_ASSIGNMENT_: Across the following data, state how many lines include the word "that". Provide the number alone.

_RECORDS FOR PROCESSING_:
Segment Open

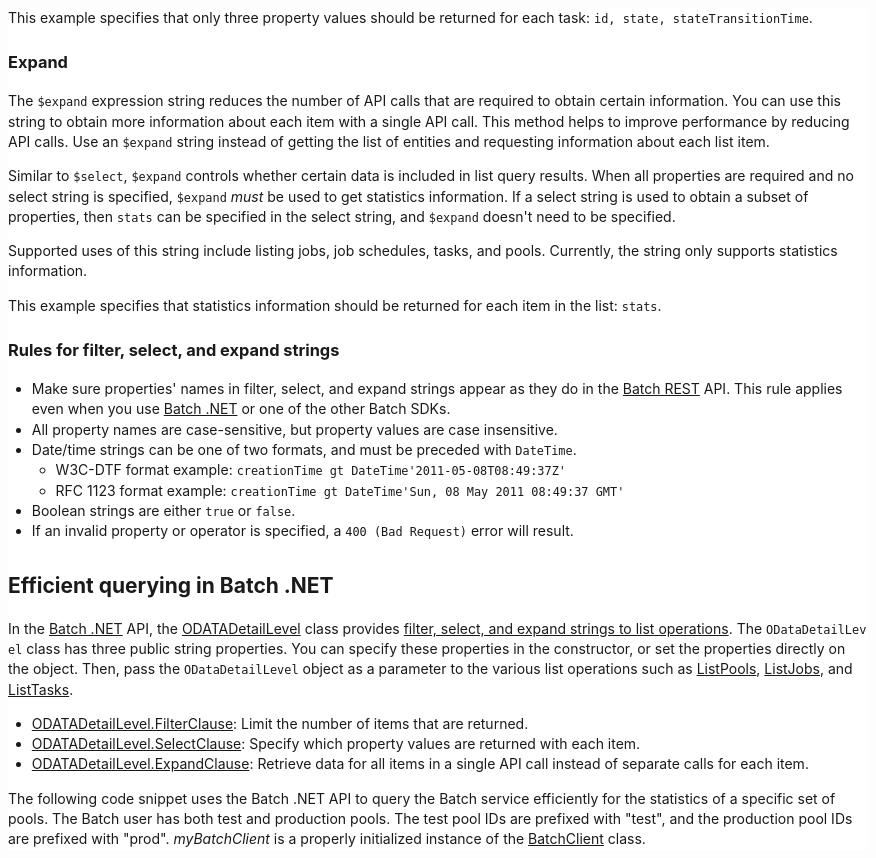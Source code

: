 This example specifies that only three property values should be returned for each task: `id, state, stateTransitionTime`.

### Expand

The `$expand` expression string reduces the number of API calls that are required to obtain certain information. You can use this string to obtain more information about each item with a single API call. This method helps to improve performance by reducing API calls. Use an `$expand` string instead of getting the list of entities and requesting information about each list item.

Similar to `$select`, `$expand` controls whether certain data is included in list query results. When all properties are required and no select string is specified, `$expand` *must* be used to get statistics information. If a select string is used to obtain a subset of properties, then `stats` can be specified in the select string, and `$expand` doesn't need to be specified.

Supported uses of this string include listing jobs, job schedules, tasks, and pools. Currently, the string only supports statistics information.

This example specifies that statistics information should be returned for each item in the list: `stats`.

### Rules for filter, select, and expand strings

- Make sure properties' names in filter, select, and expand strings appear as they do in the [Batch REST](/rest/api/batchservice/) API. This rule applies even when you use [Batch .NET](/dotnet/api/microsoft.azure.batch) or one of the other Batch SDKs.
- All property names are case-sensitive, but property values are case insensitive.
- Date/time strings can be one of two formats, and must be preceded with `DateTime`.
  - W3C-DTF format example: `creationTime gt DateTime'2011-05-08T08:49:37Z'`
  - RFC 1123 format example: `creationTime gt DateTime'Sun, 08 May 2011 08:49:37 GMT'`
- Boolean strings are either `true` or `false`.
- If an invalid property or operator is specified, a `400 (Bad Request)` error will result.

## Efficient querying in Batch .NET

In the [Batch .NET](/dotnet/api/microsoft.azure.batch) API, the [ODATADetailLevel](/dotnet/api/microsoft.azure.batch.odatadetaillevel) class provides [filter, select, and expand strings to list operations](/dotnet/api/microsoft.azure.batch.odatadetaillevel#properties). The `ODataDetailLevel` class has three public string properties. You can specify these properties in the constructor, or set the properties directly on the object. Then, pass the `ODataDetailLevel` object as a parameter to the various list operations such as [ListPools](/dotnet/api/microsoft.azure.batch.pooloperations), [ListJobs](/dotnet/api/microsoft.azure.batch.joboperations), and [ListTasks](/dotnet/api/microsoft.azure.batch.joboperations).

- [ODATADetailLevel.FilterClause](/dotnet/api/microsoft.azure.batch.odatadetaillevel.filterclause): Limit the number of items that are returned.
- [ODATADetailLevel.SelectClause](/dotnet/api/microsoft.azure.batch.odatadetaillevel.selectclause): Specify which property values are returned with each item.
- [ODATADetailLevel.ExpandClause](/dotnet/api/microsoft.azure.batch.odatadetaillevel.expandclause): Retrieve data for all items in a single API call instead of separate calls for each item.

The following code snippet uses the Batch .NET API to query the Batch service efficiently for the statistics of a specific set of pools. The Batch user has both test and production pools. The test pool IDs are prefixed with "test", and the production pool IDs are prefixed with "prod". *myBatchClient* is a properly initialized instance of the [BatchClient](/dotnet/api/microsoft.azure.batch.batchclient) class.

Segment Closed

_PROBLEM SOLUTION_: 4